But, he said, there is concern that calm weather in August, with no wind to disperse the clouds, might aggravate problems.
In other Persian Gulf developments:
* Iranian television reported that Saddam Hussein had launched an offensive against thousands of refugees hiding in the marshes of southeast Iraq, but in Washington the Pentagon said there was no evidence of a major attack.
* The Middle East Economic Survey reported that war-ravaged Iraq’s oil output has jumped to 700,000 barrels a day, up from the 450,000 barrels reported only a week ago but down sharply from over 3 million barrels a day before the Gulf War.
EPA chief Reilly said about 150 of the 600 oil well fires set by retreating Iraqi troops have been extinguished but that it could take a year or more to put out the rest.
He said the fires have produced surprisingly small amounts of deadly sulfur dioxide fumes. And he said the plumes of smoke appear to have settled 8,000 feet to 12,000 feet above the Earth, not reaching the stratosphere, where they would have tended to disperse to a wider area.

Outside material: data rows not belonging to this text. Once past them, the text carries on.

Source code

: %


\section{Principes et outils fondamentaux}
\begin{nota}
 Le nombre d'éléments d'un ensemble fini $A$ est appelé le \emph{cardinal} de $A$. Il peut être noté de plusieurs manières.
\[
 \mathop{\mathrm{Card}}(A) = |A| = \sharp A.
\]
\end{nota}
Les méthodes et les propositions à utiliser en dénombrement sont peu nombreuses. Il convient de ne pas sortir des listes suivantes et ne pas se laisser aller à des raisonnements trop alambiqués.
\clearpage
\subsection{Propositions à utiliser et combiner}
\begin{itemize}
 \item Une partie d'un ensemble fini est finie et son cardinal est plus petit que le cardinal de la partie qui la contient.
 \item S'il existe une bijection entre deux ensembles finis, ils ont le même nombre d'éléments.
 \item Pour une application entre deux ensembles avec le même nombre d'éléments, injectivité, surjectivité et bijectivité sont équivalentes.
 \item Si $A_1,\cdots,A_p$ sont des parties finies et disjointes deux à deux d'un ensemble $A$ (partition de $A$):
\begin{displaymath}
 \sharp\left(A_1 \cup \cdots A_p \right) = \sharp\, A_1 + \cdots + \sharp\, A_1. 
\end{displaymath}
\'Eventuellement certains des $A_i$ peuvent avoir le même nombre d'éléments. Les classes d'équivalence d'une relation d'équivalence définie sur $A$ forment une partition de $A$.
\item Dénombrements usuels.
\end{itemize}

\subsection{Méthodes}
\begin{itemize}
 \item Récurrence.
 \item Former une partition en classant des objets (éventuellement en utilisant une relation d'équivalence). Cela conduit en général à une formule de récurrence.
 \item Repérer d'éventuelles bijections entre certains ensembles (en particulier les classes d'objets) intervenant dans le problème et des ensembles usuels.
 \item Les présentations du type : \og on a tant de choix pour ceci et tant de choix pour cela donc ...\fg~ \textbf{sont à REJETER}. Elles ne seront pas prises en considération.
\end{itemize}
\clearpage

Tehran Television reported an attack against Shiite Muslims in the southern marshlands after across-the-border explosions were heard in the Iranian city of Howeizeh. The TV report said there was also intensified fighting in the southern Iraqi cities of Amarah and Nasiriyah between troops and Shiite rebels who failed to topple Hussein in a March uprising.

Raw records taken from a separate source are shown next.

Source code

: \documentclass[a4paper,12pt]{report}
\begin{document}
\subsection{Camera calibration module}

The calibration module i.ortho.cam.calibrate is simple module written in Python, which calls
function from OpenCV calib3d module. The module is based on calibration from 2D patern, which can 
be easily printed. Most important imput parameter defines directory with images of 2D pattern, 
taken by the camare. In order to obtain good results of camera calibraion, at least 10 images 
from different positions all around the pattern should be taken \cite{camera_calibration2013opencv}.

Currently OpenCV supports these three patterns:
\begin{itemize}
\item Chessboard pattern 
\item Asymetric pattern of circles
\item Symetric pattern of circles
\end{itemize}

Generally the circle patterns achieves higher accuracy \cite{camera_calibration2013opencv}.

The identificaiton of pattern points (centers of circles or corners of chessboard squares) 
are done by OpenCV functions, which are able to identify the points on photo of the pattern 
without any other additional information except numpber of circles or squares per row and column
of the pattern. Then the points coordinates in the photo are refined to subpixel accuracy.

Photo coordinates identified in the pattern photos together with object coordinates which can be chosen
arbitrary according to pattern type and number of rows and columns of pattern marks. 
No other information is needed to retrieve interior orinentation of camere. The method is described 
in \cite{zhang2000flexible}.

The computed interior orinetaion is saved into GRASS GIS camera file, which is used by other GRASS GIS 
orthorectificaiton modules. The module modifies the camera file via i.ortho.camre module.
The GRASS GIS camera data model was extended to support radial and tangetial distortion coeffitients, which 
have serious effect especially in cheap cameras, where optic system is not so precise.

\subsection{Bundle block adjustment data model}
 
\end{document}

But Pentagon officials said that while current intelligence reports indicate there have been skirmishes between government forces and rebels, these accounts do not support reports of a major offensive under way or being planned.
“This is nothing new,” Defense Department spokesman Pete Williams said. “We have seen continued low-level activity for the last few weeks. There is no evidence of a large-scale attack.”

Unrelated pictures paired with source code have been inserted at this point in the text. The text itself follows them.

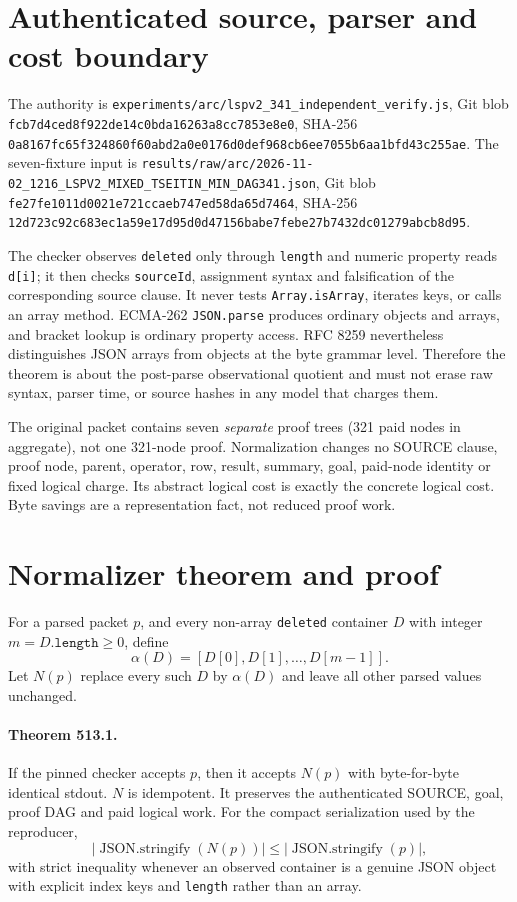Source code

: \documentclass[11pt]{article}
\begin{document}
\section{Authenticated source, parser and cost boundary}

The authority is \texttt{experiments/arc/lspv2\_341\_independent\_verify.js},
Git blob \texttt{fcb7d4ced8f922de14c0bda16263a8cc7853e8e0}, SHA-256
\texttt{0a8167fc65f324860f60abd2a0e0176d0def968cb6ee7055b6aa1bfd43c255ae}.
The seven-fixture input is
\texttt{results/raw/arc/2026-11-02\_1216\_LSPV2\_MIXED\_TSEITIN\_MIN\_DAG341.json},
Git blob \texttt{fe27fe1011d0021e721ccaeb747ed58da65d7464}, SHA-256
\texttt{12d723c92c683ec1a59e17d95d0d47156babe7febe27b7432dc01279abcb8d95}.

The checker observes \texttt{deleted} only through \texttt{length} and numeric
property reads \texttt{d[i]}; it then checks \texttt{sourceId}, assignment
syntax and falsification of the corresponding source clause.  It never tests
\texttt{Array.isArray}, iterates keys, or calls an array method.  ECMA-262
\texttt{JSON.parse} produces ordinary objects and arrays, and bracket lookup is
ordinary property access.  RFC 8259 nevertheless distinguishes JSON arrays
from objects at the byte grammar level.  Therefore the theorem is about the
post-parse observational quotient and must not erase raw syntax, parser time,
or source hashes in any model that charges them.

The original packet contains seven \emph{separate} proof trees (321 paid nodes
in aggregate), not one 321-node proof.  Normalization changes no SOURCE clause,
proof node, parent, operator, row, result, summary, goal, paid-node identity or
fixed logical charge.  Its abstract logical cost is exactly the concrete
logical cost.  Byte savings are a representation fact, not reduced proof work.

\section{Normalizer theorem and proof}

For a parsed packet $p$, and every non-array \texttt{deleted} container $D$
with integer $m=D.\texttt{length}\ge 0$, define
\[
  \alpha(D)=[D[0],D[1],\ldots,D[m-1]].
\]
Let $N(p)$ replace every such $D$ by $\alpha(D)$ and leave all other parsed
values unchanged.

\paragraph{Theorem 513.1.}
If the pinned checker accepts $p$, then it accepts $N(p)$ with byte-for-byte
identical stdout.  $N$ is idempotent.  It preserves the authenticated SOURCE,
goal, proof DAG and paid logical work.  For the compact serialization used by
the reproducer,
\[
 |\operatorname{JSON.stringify}(N(p))|
 \le |\operatorname{JSON.stringify}(p)|,
\]
with strict inequality whenever an observed container is a genuine JSON
object with explicit index keys and \texttt{length} rather than an array.
\end{document}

The increase in oil production underlines Iraq’s desperate drive to begin earning hard currency to finance its postwar reconstruction. Iraq is seeking support for lifting an export ban imposed by the United Nations last August in response to the invasion of Kuwait.
In a letter Monday to U.N. Secretary General Javier Perez de Cuellar, Iraq also pleaded for a two- to five-year grace period before it must begin paying reparations it owes for depredations in Kuwait and the Gulf War.